YOUR INSTRUCTIONS = Below are the records; copy out every line that holds the word "three".

Document images with source code =
──────────

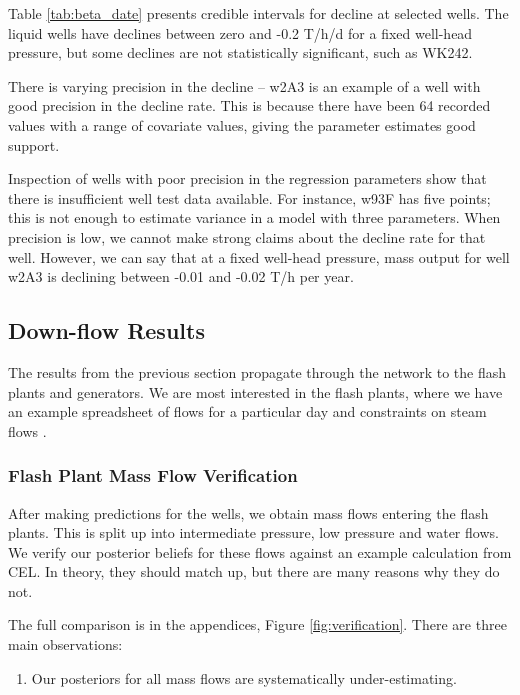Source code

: \documentclass[a4paper, 12pt]{article}
\begin{document}


Table \ref{tab:beta_date} presents credible intervals for decline at selected wells. The liquid wells have declines between zero and -0.2 T/h/d for a fixed well-head pressure, but some declines are not statistically significant, such as WK242.

There is varying precision in the decline -- w2A3 is an example of a well with good precision in the decline rate. This is because there have been 64 recorded values with a range of covariate values, giving the parameter estimates good support.

Inspection of wells with poor precision in the regression parameters show that there is insufficient well test data available. For instance, w93F has five points; this is not enough to estimate variance in a model with three parameters. When precision is low, we cannot make strong claims about the decline rate for that well. However, we can say that at a fixed well-head pressure, mass output for well w2A3 is declining between -0.01 and -0.02 T/h per year.

\subsection{Down-flow Results}
The results from the previous section propagate through the network to the flash plants and generators. We are most interested in the flash plants, where we have an example spreadsheet of flows for a particular day and constraints on steam flows .

\subsubsection{Flash Plant Mass Flow Verification}

After making predictions for the wells, we obtain mass flows entering the flash plants. This is split up into intermediate pressure, low pressure and water flows. We verify our posterior beliefs for these flows against an example calculation from CEL. In theory, they should match up, but there are many reasons why they do not.

The full comparison is in the appendices, Figure \ref{fig:verification}. There are three main observations:

\begin{enumerate}
\item Our posteriors for all mass flows are systematically under-estimating.
\end{enumerate}
\end{document}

──────────

ANSWER TO THE EXERCISE =
Inspection of wells with poor precision in the regression parameters show that there is insufficient well test data available. For instance, w93F has five points; this is not enough to estimate variance in a model with three parameters. When precision is low, we cannot make strong claims about the decline rate for that well. However, we can say that at a fixed well-head pressure, mass output for well w2A3 is declining between -0.01 and -0.02 T/h per year.
The full comparison is in the appendices, Figure \ref{fig:verification}. There are three main observations:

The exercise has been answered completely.